** Opening Records supplied block **

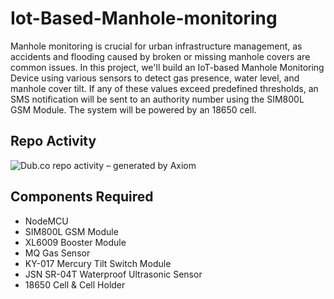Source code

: # Iot-Based-Manhole-monitoring

Manhole monitoring is crucial for urban infrastructure management, as accidents and flooding caused by broken or missing manhole covers are common issues. In this project, we'll build an IoT-based Manhole Monitoring Device using various sensors to detect gas presence, water level, and manhole cover tilt. If any of these values exceed predefined thresholds, an SMS notification will be sent to an authority number using the SIM800L GSM Module. The system will be powered by an 18650 cell.

## Repo Activity

![Dub.co repo activity – generated by Axiom](https://repobeats.axiom.co/api/embed/9b982dae577352b776eebfa26ea10065fea8c2c9.svg "Repobeats analytics image")


## Components Required
- NodeMCU
- SIM800L GSM Module
- XL6009 Booster Module
- MQ Gas Sensor
- KY-017 Mercury Tilt Switch Module
- JSN SR-04T Waterproof Ultrasonic Sensor
- 18650 Cell & Cell Holder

** Closing Records supplied block **

What to work on
On how many lines of the data does "Module" appear? Give only that number.

Response
4